**WORK INSTRUCTIONS**
Word for word, restate the entries below and exclude every image.

**SUPPLIED INFORMATION**
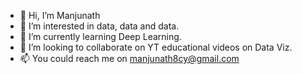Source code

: - 👋 Hi, I’m Manjunath
- 👀 I’m interested in data, data and data.
- 🌱 I’m currently learning Deep Learning.
- 💞️ I’m looking to collaborate on YT educational videos on Data Viz.
- 📫 You could reach me on manjunath8cy@gmail.com

<!---
manjunath8cy/manjunath8cy is a ✨ special ✨ repository because its `README.md` (this file) appears on your GitHub profile.
You can click the Preview link to take a look at your changes.
--->
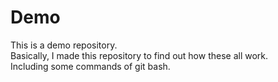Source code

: # Demo
This is a demo repository.  
Basically, I made this repository to find out how these all work.  
Including some commands of git bash.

**SOLUTION TO THE EXERCISE**
Source code

: - 👋 Hi, I’m Manjunath
- 👀 I’m interested in data, data and data.
- 🌱 I’m currently learning Deep Learning.
- 💞️ I’m looking to collaborate on YT educational videos on Data Viz.
- 📫 You could reach me on manjunath8cy@gmail.com

<!---
manjunath8cy/manjunath8cy is a ✨ special ✨ repository because its `README.md` (this file) appears on your GitHub profile.
You can click the Preview link to take a look at your changes.
--->
Source code

: # Demo
This is a demo repository.  
Basically, I made this repository to find out how these all work.  
Including some commands of git bash.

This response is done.